Но писать отцу серьезным тоном было не совсем легко. Вне своей конторы г-н Левен обычно не дочитывал писем, казавшихся ему неинтересными. "Чем легче для него исполнить мою просьбу, тем скорее придет ему в голову сыграть со мной какую-нибудь штуку,- думал Люсьен.- Он устраивает биржевые дела г-на Бонпена, нотариуса аристократического предместья, человека, ведающего сбором в провинции всех денежных средств на нужды партии и пересылкой их в Испанию.
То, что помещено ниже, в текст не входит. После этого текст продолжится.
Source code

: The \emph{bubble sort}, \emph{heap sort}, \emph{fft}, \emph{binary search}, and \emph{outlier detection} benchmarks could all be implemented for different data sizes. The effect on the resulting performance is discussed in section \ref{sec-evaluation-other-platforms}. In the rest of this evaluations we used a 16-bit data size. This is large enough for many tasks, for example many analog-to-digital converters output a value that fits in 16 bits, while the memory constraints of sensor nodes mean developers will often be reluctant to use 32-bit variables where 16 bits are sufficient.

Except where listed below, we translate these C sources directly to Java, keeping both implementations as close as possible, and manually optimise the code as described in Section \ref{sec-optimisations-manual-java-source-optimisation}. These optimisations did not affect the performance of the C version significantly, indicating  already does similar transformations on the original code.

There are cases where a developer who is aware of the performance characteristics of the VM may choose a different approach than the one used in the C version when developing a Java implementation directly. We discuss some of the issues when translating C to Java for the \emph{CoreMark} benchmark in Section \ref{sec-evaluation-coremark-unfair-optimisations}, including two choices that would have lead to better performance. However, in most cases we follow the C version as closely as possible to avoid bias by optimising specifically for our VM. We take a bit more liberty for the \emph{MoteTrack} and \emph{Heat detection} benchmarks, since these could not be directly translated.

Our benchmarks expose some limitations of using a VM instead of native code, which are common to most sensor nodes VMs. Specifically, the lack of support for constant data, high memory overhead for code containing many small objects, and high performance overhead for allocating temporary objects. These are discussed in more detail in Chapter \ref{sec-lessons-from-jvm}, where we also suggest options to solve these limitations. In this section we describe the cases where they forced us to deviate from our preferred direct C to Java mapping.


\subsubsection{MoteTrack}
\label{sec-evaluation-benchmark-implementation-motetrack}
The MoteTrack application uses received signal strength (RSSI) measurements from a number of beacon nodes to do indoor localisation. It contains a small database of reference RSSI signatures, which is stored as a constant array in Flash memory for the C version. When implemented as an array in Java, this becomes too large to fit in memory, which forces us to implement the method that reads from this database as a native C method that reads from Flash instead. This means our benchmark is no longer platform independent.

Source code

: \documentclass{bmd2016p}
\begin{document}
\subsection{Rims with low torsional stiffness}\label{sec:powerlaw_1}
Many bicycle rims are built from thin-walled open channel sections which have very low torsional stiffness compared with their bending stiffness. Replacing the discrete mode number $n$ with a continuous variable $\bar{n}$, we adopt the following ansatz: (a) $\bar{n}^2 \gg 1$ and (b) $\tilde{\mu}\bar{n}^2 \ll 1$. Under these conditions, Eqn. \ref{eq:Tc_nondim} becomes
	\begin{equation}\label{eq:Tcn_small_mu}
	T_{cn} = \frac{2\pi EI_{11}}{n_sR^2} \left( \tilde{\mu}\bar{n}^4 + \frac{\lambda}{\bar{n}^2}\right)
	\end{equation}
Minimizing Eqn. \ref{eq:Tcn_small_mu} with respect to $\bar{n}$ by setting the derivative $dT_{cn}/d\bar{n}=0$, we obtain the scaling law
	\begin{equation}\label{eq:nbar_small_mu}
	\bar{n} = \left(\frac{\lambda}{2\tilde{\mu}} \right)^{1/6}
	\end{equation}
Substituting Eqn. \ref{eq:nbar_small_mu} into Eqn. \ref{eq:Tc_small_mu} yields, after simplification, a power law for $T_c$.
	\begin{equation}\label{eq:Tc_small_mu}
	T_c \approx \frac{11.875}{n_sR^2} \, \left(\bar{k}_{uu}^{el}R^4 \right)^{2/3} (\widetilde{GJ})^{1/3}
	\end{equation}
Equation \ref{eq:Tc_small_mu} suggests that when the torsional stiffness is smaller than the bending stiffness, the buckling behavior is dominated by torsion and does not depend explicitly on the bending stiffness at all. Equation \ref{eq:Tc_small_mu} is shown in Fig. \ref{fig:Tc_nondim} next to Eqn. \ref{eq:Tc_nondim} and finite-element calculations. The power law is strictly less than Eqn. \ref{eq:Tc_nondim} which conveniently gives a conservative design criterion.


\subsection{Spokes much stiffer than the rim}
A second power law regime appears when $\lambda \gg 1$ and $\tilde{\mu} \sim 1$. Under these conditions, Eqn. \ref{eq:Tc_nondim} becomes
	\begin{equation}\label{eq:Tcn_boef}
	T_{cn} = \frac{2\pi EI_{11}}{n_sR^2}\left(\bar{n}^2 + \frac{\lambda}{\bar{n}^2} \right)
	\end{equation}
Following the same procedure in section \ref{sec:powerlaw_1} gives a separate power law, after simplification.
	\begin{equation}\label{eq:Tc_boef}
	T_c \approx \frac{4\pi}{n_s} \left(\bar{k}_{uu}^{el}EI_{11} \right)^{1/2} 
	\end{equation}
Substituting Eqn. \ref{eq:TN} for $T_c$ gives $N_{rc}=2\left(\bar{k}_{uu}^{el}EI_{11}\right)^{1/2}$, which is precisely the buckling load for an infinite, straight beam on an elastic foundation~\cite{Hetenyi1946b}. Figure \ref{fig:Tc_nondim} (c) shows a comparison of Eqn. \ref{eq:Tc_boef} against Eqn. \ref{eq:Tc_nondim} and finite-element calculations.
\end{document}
Г-н Бонпен может двумя-тремя словами обесценить мне блестящий прием во всех знатных домах Лотарингии". Руководствуясь этими соображениями, Люсьен написал отцу.

Вместо толстого пакета, которого он ждал с нетерпением, он получил от заботливого отца лишь коротенькое письмецо на осьмушке бумаги.

"Любезный корнет!

Вы юны, вы слывете богачом, вы, конечно, считаете себя красавцем, во всяком случае, у вас красивая лошадь, раз вы заплатили за нее полтораста луидоров. А в тех местах, где вы находитесь, лошадь наполовину обеспечивает репутацию ее владельца. Вы, должно быть, существо более жалкое, чем самый последний сенсимонист, если не сумели открыть себе доступ в замки нансийских дворянчиков. Бьюсь об заклад, что Мелине (слуга Люсьена) устроил свои дела лучше, чем вы, и по вечерам не знает, на ком остановить свой выбор. Дорогой мой Люсьен, studiate la matematica (Изучайте математику (лат.).) и будьте умнее. Ваша мать здорова, так же как и ваш преданный слуга

Франсуа Левен".

Люсьен готов был провалиться сквозь землю после такого письма. В довершение всех бед, возвращаясь вечером с прогулки, на которой он не мог удаляться больше чем на два лье от гарнизона, он увидал своего лакея Мелине, сидящего на улице перед какой-то лавкой и окруженного женщинами; все хохотали. "Мой отец - мудрец,- подумал он,- а я - дурак".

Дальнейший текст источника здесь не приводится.